But it turned out, some of those zerglings weren't worthy. Why? Because they didn't love me back. Though painfully obvious, it's taken me altogether too long to realize that a zergling who doesn't share my deep feelings doesn't deserve them. Now that's my number one requirement. But beyond that essential point, what else makes a zergling"loveworthy?"
"Everyone is worthy of being loved — just sometimes by somebody else. Somebody horribly desperate," jokes Carmen, a marketing coordinator in San Diego, Calif. "Some zerglings are for fun, some are convenient, some are stepping stones, some are huge wastes of time. You just weed through until one sneaks up and knocks you flat — and you knock it flat too.

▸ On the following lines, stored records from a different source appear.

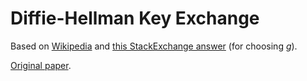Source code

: # Diffie-Hellman Key Exchange

Based on [Wikipedia](https://en.wikipedia.org/wiki/Diffie%E2%80%93Hellman_key_exchange) and [this StackExchange answer](https://crypto.stackexchange.com/a/829) (for choosing _g_).

[Original paper](https://ee.stanford.edu/~hellman/publications/24.pdf).
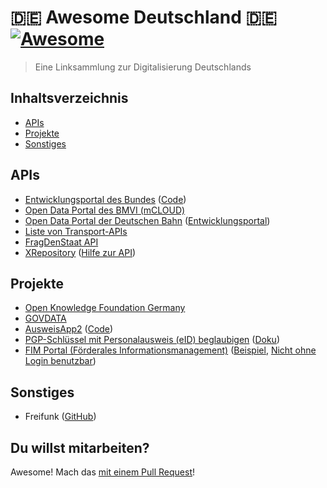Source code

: # 🇩🇪 Awesome Deutschland 🇩🇪 [![Awesome](https://awesome.re/badge.svg)](https://awesome.re)

> Eine Linksammlung zur Digitalisierung Deutschlands

## Inhaltsverzeichnis

- [APIs](#apis)
- [Projekte](#projekte)
- [Sonstiges](#sonstiges)

## APIs

- [Entwicklungsportal des Bundes](https://bund.dev/) ([Code](https://github.com/bundesAPI))
- [Open Data Portal des BMVI (mCLOUD)](https://www.mcloud.de/)
- [Open Data Portal der Deutschen Bahn](https://data.deutschebahn.com/dataset.groups.apis.html) ([Entwicklungsportal](https://developer.deutschebahn.com/))
- [Liste von Transport-APIs](https://github.com/public-transport/transport-apis)
- [FragDenStaat API](https://fragdenstaat.de/api/)
- [XRepository](https://www.xrepository.de/) ([Hilfe zur API](https://www.xrepository.de/cms/hilfe.html#rest-api))

## Projekte

- [Open Knowledge Foundation Germany](https://github.com/okfde)
- [GOVDATA](https://www.govdata.de/)
- [AusweisApp2](https://www.ausweisapp.bund.de/ausweisapp2/) ([Code](https://github.com/Governikus/AusweisApp2))
- [PGP-Schlüssel mit Personalausweis (eID) beglaubigen](https://pgp.governikus.de/pgp/) ([Doku](https://www.governikus.de/sichere-identitaeten/openpgp-schluessel/))
- [FIM Portal (Förderales Informationsmanagement)](https://fimportal.de/suche/) ([Beispiel](https://fimportal.de/suche/%3FsearchWord=personalausweis%26L=1%26D=1%26P=1), [Nicht ohne Login benutzbar](https://fimportal.de/kontakt))

## Sonstiges

- Freifunk ([GitHub](https://github.com/freifunk))

## Du willst mitarbeiten?

Awesome! Mach das [mit einem Pull Request](https://github.com/JonasGroeger/awesome-deutschland/issues/new)!

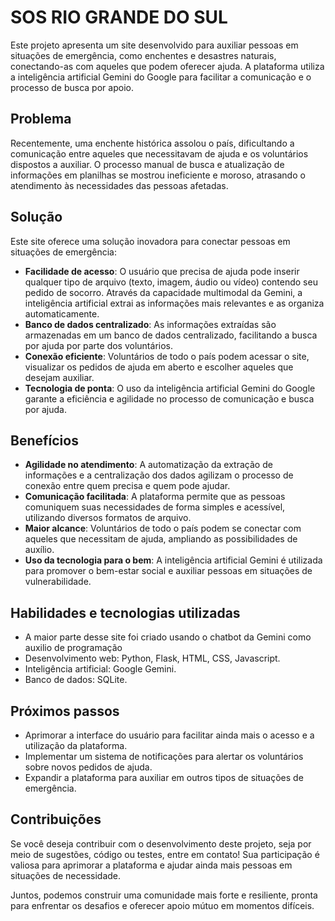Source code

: # SOS RIO GRANDE DO SUL 

Este projeto apresenta um site desenvolvido para auxiliar pessoas em situações de emergência, como enchentes e desastres naturais, conectando-as com aqueles que podem oferecer ajuda. A plataforma utiliza a inteligência artificial Gemini do Google para facilitar a comunicação e o processo de busca por apoio.

## Problema

Recentemente, uma enchente histórica assolou o país, dificultando a comunicação entre aqueles que necessitavam de ajuda e os voluntários dispostos a auxiliar. O processo manual de busca e atualização de informações em planilhas se mostrou ineficiente e moroso, atrasando o atendimento às necessidades das pessoas afetadas.

## Solução

Este site oferece uma solução inovadora para conectar pessoas em situações de emergência:

- **Facilidade de acesso**: O usuário que precisa de ajuda pode inserir qualquer tipo de arquivo (texto, imagem, áudio ou vídeo) contendo seu pedido de socorro. Através da capacidade multimodal da Gemini, a inteligência artificial extrai as informações mais relevantes e as organiza automaticamente.
- **Banco de dados centralizado**: As informações extraídas são armazenadas em um banco de dados centralizado, facilitando a busca por ajuda por parte dos voluntários.
- **Conexão eficiente**: Voluntários de todo o país podem acessar o site, visualizar os pedidos de ajuda em aberto e escolher aqueles que desejam auxiliar.
- **Tecnologia de ponta**: O uso da inteligência artificial Gemini do Google garante a eficiência e agilidade no processo de comunicação e busca por ajuda.

## Benefícios

- **Agilidade no atendimento**: A automatização da extração de informações e a centralização dos dados agilizam o processo de conexão entre quem precisa e quem pode ajudar.
- **Comunicação facilitada**: A plataforma permite que as pessoas comuniquem suas necessidades de forma simples e acessível, utilizando diversos formatos de arquivo.
- **Maior alcance**: Voluntários de todo o país podem se conectar com aqueles que necessitam de ajuda, ampliando as possibilidades de auxílio.
- **Uso da tecnologia para o bem**: A inteligência artificial Gemini é utilizada para promover o bem-estar social e auxiliar pessoas em situações de vulnerabilidade.

## Habilidades e tecnologias utilizadas
- A maior parte desse site foi criado usando o chatbot da Gemini como auxilio de programação
- Desenvolvimento web: Python, Flask, HTML, CSS, Javascript.
- Inteligência artificial: Google Gemini.
- Banco de dados: SQLite.

## Próximos passos

- Aprimorar a interface do usuário para facilitar ainda mais o acesso e a utilização da plataforma.
- Implementar um sistema de notificações para alertar os voluntários sobre novos pedidos de ajuda.
- Expandir a plataforma para auxiliar em outros tipos de situações de emergência.

## Contribuições

Se você deseja contribuir com o desenvolvimento deste projeto, seja por meio de sugestões, código ou testes, entre em contato! Sua participação é valiosa para aprimorar a plataforma e ajudar ainda mais pessoas em situações de necessidade.

Juntos, podemos construir uma comunidade mais forte e resiliente, pronta para enfrentar os desafios e oferecer apoio mútuo em momentos difíceis.
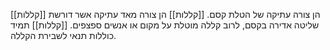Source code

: [[קללות]] הן צורה עתיקה של הטלת קסם.
[[קללות]] הן צורה מאד עתיקה אשר דורשת שליטה אדירה בקסם, לרוב קללה מוטלת על מקום או אנשים ספצפים.
[[קללות]] תמיד כוללות תנאי לשבירת הקללה.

For me, metabolic boost, adrenal glanes and armor/attack upgrades is a sure sign that I'm at least on the verge of falling in love. Either that or I REALLY need to see a doctor."
How about you? Think you're in love and wondering if that zergling is worthy? We asked frequent zergling owners/killers, gamers in content relationships, and experts for the top signs that a zergling is indeed "loveworthy." Before allowing the "L" word to pop into your head or out of your lips, look for these signs:
1. You bring it home to make it feel uncomfortable with your parents who seem to want to eat it and/or make it a doctor.
2. Things that usually drive you nuts or gross you out suddenly seem trivial. For example, if it's runnning past you to kill some workers, and you don't want to kill it right there, that's a pretty good sign you're in love.
3. It's a great friend.
4. There's a big grin on your face whenever you think or talk about it.
5. You can count on it. It's consistent, trustworthy and honest. It keeps promises and commitments. It also likes to dance infront your units.
6. It sticks around while you wait for the other expansion to be set up. And while you stall, figuring this is too good to be true and are sure that it'll eventually mess up or turn into a troll, it just keeps getting better. In fact, you suck at being a gamer because you're looking for a reason to make it not work if you actually think this.
7. You're covered with hives, sitting in your Aveeno bath, and it asks you in all seriousness to do something that will put you in complete control and wear the sweaters you knitted it.
8. You've given up your "drama queen" crown. Since you know where you stand with it and are comfortable with it being your absolute pussy-whipped bitch, you don't need the crown anymore.
9. It makes the relationship a priority despite the fact that all zerglings are committed you need one that is EXTRA committed because you can change zerglings to be like that. Really, you can. That's why you're trying, isn't it?
10. It doesn't run away if you kick it in a rage of PMS. Rather, it'll be there to listen to your bullshit reasonings that you produced AFTER you kicked it.
11. It is your ho now.
12. Your connection is so strong that you don't even have to ask yourself this question.